Par ailleurs, l’ancien bâtonnier de l’ordre des avocats a déploré le fait que l’Assemblée Nationale n’ait pas programmé des questions d’actualité pour la présente session extraordinaire notamment celle relative aux intrants coton. Il salue l’intervention du député Eric HOUNDETE qui a évoqué la question  à l’ouverture  de la session jeudi dernier.  «C’est  un problème national et tout le monde doit s’y mettre » dira-t-il et s’étonne que les élus du septentrion n’aient pas soutenu leur collègue. Pour maitre MIGAN , les problèmes d’inondation dans le septentrion sont préoccupants et les députés doivent saisir l’occasion pour en débattre. Les solutions à apporter ne doivent pas émaner que du seul gouvernement selon lui.

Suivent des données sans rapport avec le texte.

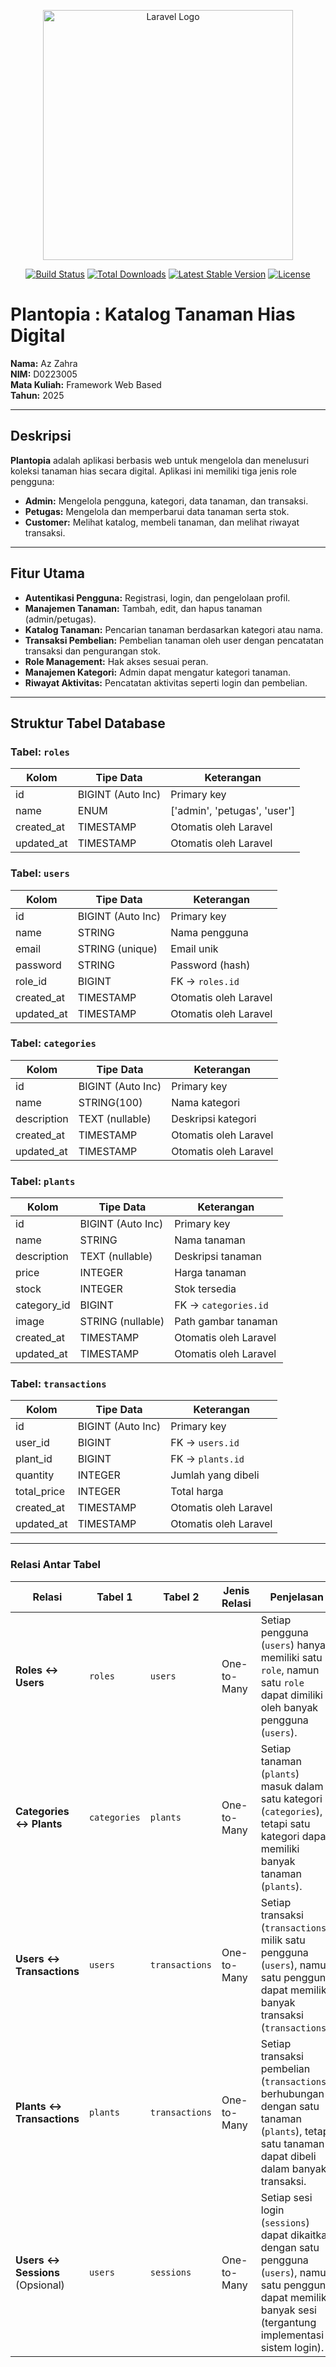 <p align="center"><a href="https://laravel.com" target="_blank"><img src="https://raw.githubusercontent.com/laravel/art/master/logo-lockup/5%20SVG/2%20CMYK/1%20Full%20Color/laravel-logolockup-cmyk-red.svg" width="400" alt="Laravel Logo"></a></p>

<p align="center">
<a href="https://github.com/laravel/framework/actions"><img src="https://github.com/laravel/framework/workflows/tests/badge.svg" alt="Build Status"></a>
<a href="https://packagist.org/packages/laravel/framework"><img src="https://img.shields.io/packagist/dt/laravel/framework" alt="Total Downloads"></a>
<a href="https://packagist.org/packages/laravel/framework"><img src="https://img.shields.io/packagist/v/laravel/framework" alt="Latest Stable Version"></a>
<a href="https://packagist.org/packages/laravel/framework"><img src="https://img.shields.io/packagist/l/laravel/framework" alt="License"></a>
</p>

# Plantopia : Katalog Tanaman Hias Digital

**Nama:** Az Zahra  
**NIM:** D0223005  
**Mata Kuliah:** Framework Web Based  
**Tahun:** 2025

---

## Deskripsi

**Plantopia** adalah aplikasi berbasis web untuk mengelola dan menelusuri koleksi tanaman hias secara digital. Aplikasi ini memiliki tiga jenis role pengguna:

- **Admin:** Mengelola pengguna, kategori, data tanaman, dan transaksi.
- **Petugas:** Mengelola dan memperbarui data tanaman serta stok.
- **Customer:** Melihat katalog, membeli tanaman, dan melihat riwayat transaksi.

---

## Fitur Utama

- **Autentikasi Pengguna:** Registrasi, login, dan pengelolaan profil.
- **Manajemen Tanaman:** Tambah, edit, dan hapus tanaman (admin/petugas).
- **Katalog Tanaman:** Pencarian tanaman berdasarkan kategori atau nama.
- **Transaksi Pembelian:** Pembelian tanaman oleh user dengan pencatatan transaksi dan pengurangan stok.
- **Role Management:** Hak akses sesuai peran.
- **Manajemen Kategori:** Admin dapat mengatur kategori tanaman.
- **Riwayat Aktivitas:** Pencatatan aktivitas seperti login dan pembelian.

---

## Struktur Tabel Database

### Tabel: `roles`

| Kolom      | Tipe Data         | Keterangan             |
|------------|-------------------|------------------------|
| id         | BIGINT (Auto Inc) | Primary key            |
| name       | ENUM              | ['admin', 'petugas', 'user'] |
| created_at | TIMESTAMP         | Otomatis oleh Laravel  |
| updated_at | TIMESTAMP         | Otomatis oleh Laravel  |

### Tabel: `users`

| Kolom      | Tipe Data         | Keterangan                         |
|------------|-------------------|-------------------------------------|
| id         | BIGINT (Auto Inc) | Primary key                         |
| name       | STRING            | Nama pengguna                       |
| email      | STRING (unique)   | Email unik                          |
| password   | STRING            | Password (hash)                     |
| role_id    | BIGINT            | FK → `roles.id`                     |
| created_at | TIMESTAMP         | Otomatis oleh Laravel               |
| updated_at | TIMESTAMP         | Otomatis oleh Laravel               |

### Tabel: `categories`

| Kolom      | Tipe Data         | Keterangan                  |
|------------|-------------------|------------------------------|
| id         | BIGINT (Auto Inc) | Primary key                 |
| name       | STRING(100)       | Nama kategori               |
| description| TEXT (nullable)   | Deskripsi kategori          |
| created_at | TIMESTAMP         | Otomatis oleh Laravel       |
| updated_at | TIMESTAMP         | Otomatis oleh Laravel       |

### Tabel: `plants`

| Kolom       | Tipe Data         | Keterangan                       |
|-------------|-------------------|-----------------------------------|
| id          | BIGINT (Auto Inc) | Primary key                      |
| name        | STRING            | Nama tanaman                     |
| description | TEXT (nullable)   | Deskripsi tanaman                |
| price       | INTEGER           | Harga tanaman                    |
| stock       | INTEGER           | Stok tersedia                    |
| category_id | BIGINT            | FK → `categories.id`             |
| image       | STRING (nullable) | Path gambar tanaman              |
| created_at  | TIMESTAMP         | Otomatis oleh Laravel            |
| updated_at  | TIMESTAMP         | Otomatis oleh Laravel            |

### Tabel: `transactions`

| Kolom       | Tipe Data         | Keterangan                      |
|-------------|-------------------|----------------------------------|
| id          | BIGINT (Auto Inc) | Primary key                     |
| user_id     | BIGINT            | FK → `users.id`                 |
| plant_id    | BIGINT            | FK → `plants.id`                |
| quantity    | INTEGER           | Jumlah yang dibeli              |
| total_price | INTEGER           | Total harga                     |
| created_at  | TIMESTAMP         | Otomatis oleh Laravel           |
| updated_at  | TIMESTAMP         | Otomatis oleh Laravel           |

---

### Relasi Antar Tabel

| Relasi                        | Tabel 1        | Tabel 2        | Jenis Relasi   | Penjelasan                                                                 |
|-------------------------------|----------------|----------------|----------------|-----------------------------------------------------------------------------|
| **Roles ↔ Users**             | `roles`        | `users`        | One-to-Many    | Setiap pengguna (`users`) hanya memiliki satu `role`, namun satu `role` dapat dimiliki oleh banyak pengguna (`users`). |
| **Categories ↔ Plants**       | `categories`   | `plants`       | One-to-Many    | Setiap tanaman (`plants`) masuk dalam satu kategori (`categories`), tetapi satu kategori dapat memiliki banyak tanaman (`plants`). |
| **Users ↔ Transactions**      | `users`        | `transactions` | One-to-Many    | Setiap transaksi (`transactions`) milik satu pengguna (`users`), namun satu pengguna dapat memiliki banyak transaksi (`transactions`). |
| **Plants ↔ Transactions**     | `plants`       | `transactions` | One-to-Many    | Setiap transaksi pembelian (`transactions`) berhubungan dengan satu tanaman (`plants`), tetapi satu tanaman dapat dibeli dalam banyak transaksi. |
| **Users ↔ Sessions** (Opsional) | `users`        | `sessions`     | One-to-Many    | Setiap sesi login (`sessions`) dapat dikaitkan dengan satu pengguna (`users`), namun satu pengguna dapat memiliki banyak sesi (tergantung implementasi sistem login). |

S’agissant du contrôle de l’action du gouvernement il se dit rassuré que le Président de l’Assemblée Nationale décide enfin d’exercer convenablement cette mission à eux confiée  par la constitution.

Me Migan et la Lépi

L’autre sujet qu’a débattu Florent Aplogan et son invité, est relatif à la correction de la Lépi. Pour les  prochaines élections communales Maitre Jacques Migan souhaite qu’il y ait prorogation afin d’avoir une Lépi fiable. Pour lui, on peut proroger le mandat actuel  des élus communaux. Ce délai,  selon les juristes, est un délai de prescription  contrairement aux mandats du Président de la République qui est un délai préfixé. Il voudrait également que les Présidents Nicéphore SOGLO et Emile Derlin ZINSOU essayent  la médiation auprès des acteurs impliqués dans le processus de correction de la Lépi comme ils ont eu à faire avant la tenue de l’élection présidentielle du 13 mars dernier. Cela est d’autant plus utile pour notre pays qui a besoin d’une Lépi  consensuelle. Me Jacques MIGAN s’inquiète à propos de la composition du CORS le Conseil d’Orientation de Supervision de la Lépi. . Maitre Jacques Migan est contre toute actualisation du fichier il souhaite plutôt une correction. La nécessité de la correction s’explique par le fait que cette dernière permettrait de revoir ce qui a été mal fait.  Selon  l’ancien bâtonnier, l’Association des Elus Locaux a confié aux experts de l’O.I.F que 2.200.000 personnes ont été enregistrées sans états-civils et sans témoignage d’élus locaux. Il faut corriger cela a déclaré Me Jacques Atchéffon Migan qui ajoute qu’une simple actualisation permettrait juste d’éliminer de la liste, les morts, d’y insérer ceux qui entre temps, ont atteint l’âge de 18 ans et ceux qui remplissaient les conditions mais qui n’avaient pas été enregistrés.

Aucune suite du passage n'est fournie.